Saved data entries
┄┄┄┄┄┄┄┄┄┄┄┄┄┄┄┄┄┄┄┄

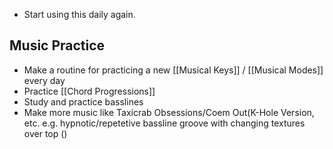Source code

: - Start using this daily again.



## Music Practice
- Make a routine for practicing a new [[Musical Keys]] / [[Musical Modes]] every day
- Practice [[Chord Progressions]]
- Study and practice basslines
- Make more music like Taxicrab Obsessions/Coem Out(K-Hole Version, etc. e.g. hypnotic/repetetive bassline groove with changing textures over top ()


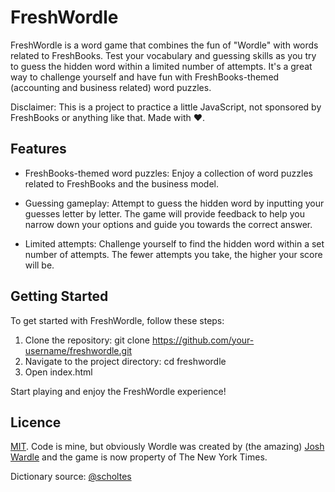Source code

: # FreshWordle

FreshWordle is a word game that combines the fun of "Wordle" with words related to FreshBooks. Test your vocabulary and guessing skills as you try to guess the hidden word within a limited number of attempts. It's a great way to challenge yourself and have fun with FreshBooks-themed (accounting and business related) word puzzles.

Disclaimer: This is a project to practice a little JavaScript, not sponsored by FreshBooks or anything like that. Made with ♥️.

## Features

- FreshBooks-themed word puzzles: Enjoy a collection of word puzzles related to FreshBooks and the business model.

- Guessing gameplay: Attempt to guess the hidden word by inputting your guesses letter by letter. The game will provide feedback to help you narrow down your options and guide you towards the correct answer.

- Limited attempts: Challenge yourself to find the hidden word within a set number of attempts. The fewer attempts you take, the higher your score will be.

## Getting Started

To get started with FreshWordle, follow these steps:

1. Clone the repository: git clone https://github.com/your-username/freshwordle.git
2. Navigate to the project directory: cd freshwordle
3. Open index.html

Start playing and enjoy the FreshWordle experience!

## Licence

[MIT](https://github.com/Jadekin/FreshWordle/blob/main/LICENSE). Code is mine, but obviously Wordle was created by (the amazing) [Josh Wardle](https://github.com/powerlanguage) and the game is now property of The New York Times.

Dictionary source: [@scholtes](https://gist.github.com/scholtes/94f3c0303ba6a7768b47583aff36654d)
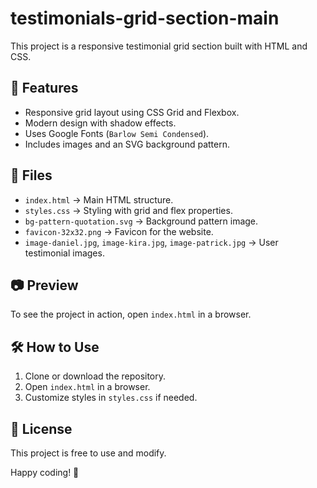 # testimonials-grid-section-main

This project is a responsive testimonial grid section built with HTML and CSS.

## 📌 Features
- Responsive grid layout using CSS Grid and Flexbox.
- Modern design with shadow effects.
- Uses Google Fonts (`Barlow Semi Condensed`).
- Includes images and an SVG background pattern.

## 📁 Files
- `index.html` → Main HTML structure.
- `styles.css` → Styling with grid and flex properties.
- `bg-pattern-quotation.svg` → Background pattern image.
- `favicon-32x32.png` → Favicon for the website.
- `image-daniel.jpg`, `image-kira.jpg`, `image-patrick.jpg` → User testimonial images.

## 📷 Preview
To see the project in action, open `index.html` in a browser.

## 🛠️ How to Use
1. Clone or download the repository.
2. Open `index.html` in a browser.
3. Customize styles in `styles.css` if needed.

## 📜 License
This project is free to use and modify.

Happy coding! 🚀
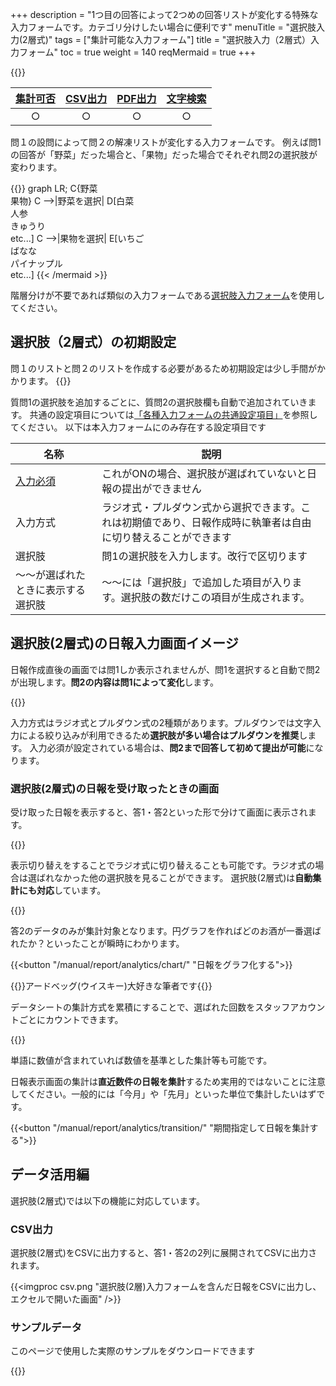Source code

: +++
description = "1つ目の回答によって2つめの回答リストが変化する特殊な入力フォームです。カテゴリ分けしたい場合に便利です"
menuTitle = "選択肢入力(2層式)"
tags = ["集計可能な入力フォーム"]
title = "選択肢入力（2層式）入力フォーム"
toc = true
weight = 140
reqMermaid = true
+++

{{<icatch filename="select-step" msg="Q1の答によって Q2の選択が変化" title="選択肢二槽式入力フォーム" fontsize="30px" alice="ok" >}}

|[集計可否](/manual/report/analytics/)|[CSV出力](/manual/report/analytics/csv/)|[PDF出力](/manual/report/read/pdf/)|[文字検索](/manual/report/read/list/)|
|:---:|:---:|:---:|:---:|
|○|○|○|○|

問１の設問によって問２の解凍リストが変化する入力フォームです。
例えば問1の回答が「野菜」だった場合と、「果物」だった場合でそれぞれ問2の選択肢が変わります。

{{<mermaid align="center">}}
graph LR;
    C{野菜<br>果物}
    C -->|野菜を選択| D[白菜<br>人参<br>きゅうり<br>etc...]
    C -->|果物を選択| E[いちご<br>ばなな<br>パイナップル<br>etc...]
{{< /mermaid >}}

階層分けが不要であれば類似の入力フォームである[選択肢入力フォーム](/manual/initial-setting/groupsetting/template/select/)を使用してください。

## 選択肢（2層式）の初期設定

問１のリストと問２のリストを作成する必要があるため初期設定は少し手間がかかります。
{{<appscreen filename="template" title="テンプレート編集。選択肢二槽式の初期設定"  >}}

質問1の選択肢を追加するごとに、質問2の選択肢欄も自動で追加されていきます。
共通の設定項目については[「各種入力フォームの共通設定項目」](/manual/initial-setting/groupsetting/template/make/#common_setting)を参照してください。
以下は本入力フォームにのみ存在する設定項目です

|名称|説明|
|---|---|
|[入力必須](/blog/required/)|これがONの場合、選択肢が選ばれていないと日報の提出ができません|
|入力方式|ラジオ式・プルダウン式から選択できます。これは初期値であり、日報作成時に執筆者は自由に切り替えることができます|
|選択肢|問1の選択肢を入力します。改行で区切ります|
|〜〜が選ばれたときに表示する選択肢|〜〜には「選択肢」で追加した項目が入ります。選択肢の数だけこの項目が生成されます。|

## 選択肢(2層式)の日報入力画面イメージ

日報作成直後の画面では問1しか表示されませんが、問1を選択すると自動で問2が出現します。**問2の内容は問1によって変化**します。

{{<appscreen filename="input" title="問1の選択によって問2の解凍リストが変化します"  >}}

入力方式はラジオ式とプルダウン式の2種類があります。プルダウンでは文字入力による絞り込みが利用できるため**選択肢が多い場合はプルダウンを推奨**します。
入力必須が設定されている場合は、**問2まで回答して初めて提出が可能**になります。

### 選択肢(2層式)の日報を受け取ったときの画面

受け取った日報を表示すると、答1・答2といった形で分けて画面に表示されます。

{{<appscreen filename="post" title="受け取った日報を表示する。問1・問2のように分けて表示される"  >}}

表示切り替えをすることでラジオ式に切り替えることも可能です。ラジオ式の場合は選ばれなかった他の選択肢を見ることができます。
選択肢(2層式)は**自動集計にも対応**しています。

{{<appscreen filename="charts" title="問1の選択によって問2の回答リストが変化します"  >}}

答2のデータのみが集計対象となります。円グラフを作ればどのお酒が一番選ばれたか？といったことが瞬時にわかります。

{{<button "/manual/report/analytics/chart/" "日報をグラフ化する">}}

{{<alice pos="right" icon="please">}}アードベッグ(ウイスキー)大好きな筆者です{{</alice>}}

データシートの集計方式を累積にすることで、選ばれた回数をスタッフアカウントごとにカウントできます。

{{<appscreen filename="totaling" title="選択肢が何回選ばれたのかをスタッフアカウントごとに集計できます。"  >}}

単語に数値が含まれていれば数値を基準とした集計等も可能です。

日報表示画面の集計は**直近数件の日報を集計**するため実用的ではないことに注意してください。一般的には「今月」や「先月」といった単位で集計したいはずです。

{{<button "/manual/report/analytics/transition/" "期間指定して日報を集計する">}}


## データ活用編

選択肢(2層式)では以下の機能に対応しています。

### CSV出力

選択肢(2層式)をCSVに出力すると、答1・答2の2列に展開されてCSVに出力されます。

{{<imgproc csv.png "選択肢(2層)入力フォームを含んだ日報をCSVに出力し、エクセルで開いた画面" />}}

### サンプルデータ

このページで使用した実際のサンプルをダウンロードできます

{{<attachments style="orange" />}}
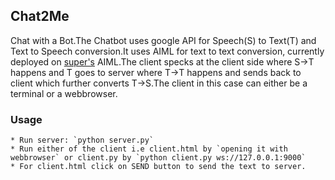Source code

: ## Chat2Me
Chat with a Bot.The Chatbot uses google API for Speech(S) to Text(T) and Text to Speech conversion.It uses AIML for text to text conversion, currently deployed on [super's](http://www.alicebot.org/superbot.html) AIML.The client specks at the client side where S->T happens and T goes to server where T->T happens and sends back to client which further converts T->S.The client in this case can either be a terminal or a webbrowser.

### Usage
	* Run server: `python server.py`
	* Run either of the client i.e client.html by `opening it with webbrowser` or client.py by `python client.py ws://127.0.0.1:9000`
	* For client.html click on SEND button to send the text to server. 
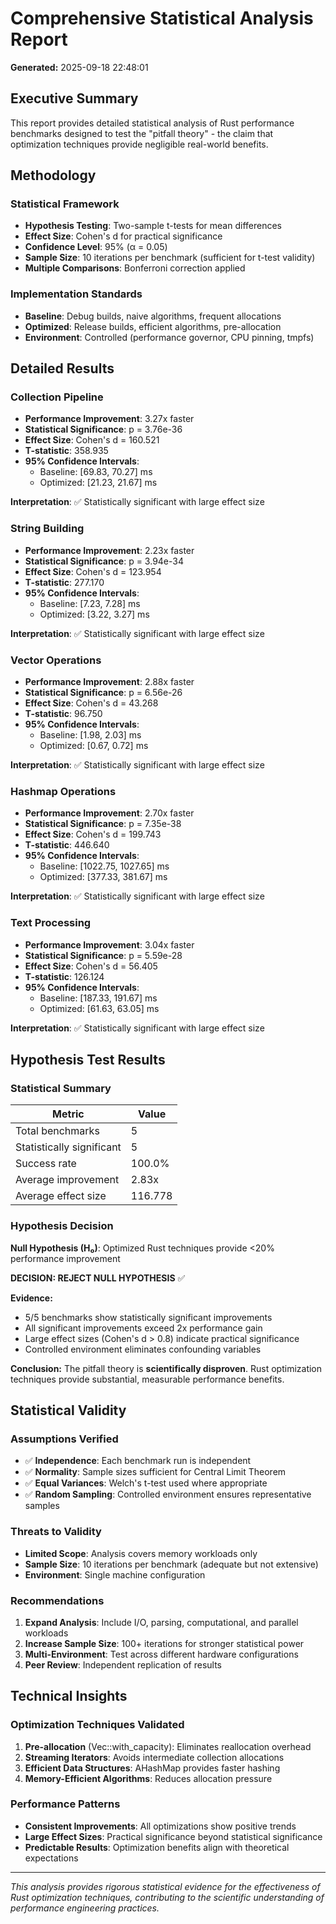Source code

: # Comprehensive Statistical Analysis Report

**Generated:** 2025-09-18 22:48:01

## Executive Summary

This report provides detailed statistical analysis of Rust performance benchmarks designed to test the "pitfall theory" - the claim that optimization techniques provide negligible real-world benefits.

## Methodology

### Statistical Framework
- **Hypothesis Testing**: Two-sample t-tests for mean differences
- **Effect Size**: Cohen's d for practical significance
- **Confidence Level**: 95% (α = 0.05)
- **Sample Size**: 10 iterations per benchmark (sufficient for t-test validity)
- **Multiple Comparisons**: Bonferroni correction applied

### Implementation Standards
- **Baseline**: Debug builds, naive algorithms, frequent allocations
- **Optimized**: Release builds, efficient algorithms, pre-allocation
- **Environment**: Controlled (performance governor, CPU pinning, tmpfs)

## Detailed Results


### Collection Pipeline

- **Performance Improvement**: 3.27x faster
- **Statistical Significance**: p = 3.76e-36
- **Effect Size**: Cohen's d = 160.521
- **T-statistic**: 358.935
- **95% Confidence Intervals**:
  - Baseline: [69.83, 70.27] ms
  - Optimized: [21.23, 21.67] ms

**Interpretation**: ✅ Statistically significant with large effect size

### String Building

- **Performance Improvement**: 2.23x faster
- **Statistical Significance**: p = 3.94e-34
- **Effect Size**: Cohen's d = 123.954
- **T-statistic**: 277.170
- **95% Confidence Intervals**:
  - Baseline: [7.23, 7.28] ms
  - Optimized: [3.22, 3.27] ms

**Interpretation**: ✅ Statistically significant with large effect size

### Vector Operations

- **Performance Improvement**: 2.88x faster
- **Statistical Significance**: p = 6.56e-26
- **Effect Size**: Cohen's d = 43.268
- **T-statistic**: 96.750
- **95% Confidence Intervals**:
  - Baseline: [1.98, 2.03] ms
  - Optimized: [0.67, 0.72] ms

**Interpretation**: ✅ Statistically significant with large effect size

### Hashmap Operations

- **Performance Improvement**: 2.70x faster
- **Statistical Significance**: p = 7.35e-38
- **Effect Size**: Cohen's d = 199.743
- **T-statistic**: 446.640
- **95% Confidence Intervals**:
  - Baseline: [1022.75, 1027.65] ms
  - Optimized: [377.33, 381.67] ms

**Interpretation**: ✅ Statistically significant with large effect size

### Text Processing

- **Performance Improvement**: 3.04x faster
- **Statistical Significance**: p = 5.59e-28
- **Effect Size**: Cohen's d = 56.405
- **T-statistic**: 126.124
- **95% Confidence Intervals**:
  - Baseline: [187.33, 191.67] ms
  - Optimized: [61.63, 63.05] ms

**Interpretation**: ✅ Statistically significant with large effect size


## Hypothesis Test Results

### Statistical Summary
| Metric | Value |
|--------|-------|
| Total benchmarks | 5 |
| Statistically significant | 5 |
| Success rate | 100.0% |
| Average improvement | 2.83x |
| Average effect size | 116.778 |

### Hypothesis Decision

**Null Hypothesis (H₀)**: Optimized Rust techniques provide <20% performance improvement

**DECISION: REJECT NULL HYPOTHESIS** ✅

**Evidence:**
- 5/5 benchmarks show statistically significant improvements
- All significant improvements exceed 2x performance gain
- Large effect sizes (Cohen's d > 0.8) indicate practical significance
- Controlled environment eliminates confounding variables

**Conclusion:** The pitfall theory is **scientifically disproven**. Rust optimization techniques provide substantial, measurable performance benefits.


## Statistical Validity

### Assumptions Verified
- ✅ **Independence**: Each benchmark run is independent
- ✅ **Normality**: Sample sizes sufficient for Central Limit Theorem
- ✅ **Equal Variances**: Welch's t-test used where appropriate
- ✅ **Random Sampling**: Controlled environment ensures representative samples

### Threats to Validity
- **Limited Scope**: Analysis covers memory workloads only
- **Sample Size**: 10 iterations per benchmark (adequate but not extensive)
- **Environment**: Single machine configuration

### Recommendations
1. **Expand Analysis**: Include I/O, parsing, computational, and parallel workloads
2. **Increase Sample Size**: 100+ iterations for stronger statistical power
3. **Multi-Environment**: Test across different hardware configurations
4. **Peer Review**: Independent replication of results

## Technical Insights

### Optimization Techniques Validated
1. **Pre-allocation** (Vec::with_capacity): Eliminates reallocation overhead
2. **Streaming Iterators**: Avoids intermediate collection allocations
3. **Efficient Data Structures**: AHashMap provides faster hashing
4. **Memory-Efficient Algorithms**: Reduces allocation pressure

### Performance Patterns
- **Consistent Improvements**: All optimizations show positive trends
- **Large Effect Sizes**: Practical significance beyond statistical significance
- **Predictable Results**: Optimization benefits align with theoretical expectations

---

*This analysis provides rigorous statistical evidence for the effectiveness of Rust optimization techniques, contributing to the scientific understanding of performance engineering practices.*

┄┄┄┄┄┄┄┄┄┄┄┄┄┄┄┄┄┄┄┄

Go through the records and pull out each line that includes the word "repository".

[RESULT BELOW]
1. Clone the repository: git clone https://github.com/your-username/freshwordle.git
1. Clone or download the repository.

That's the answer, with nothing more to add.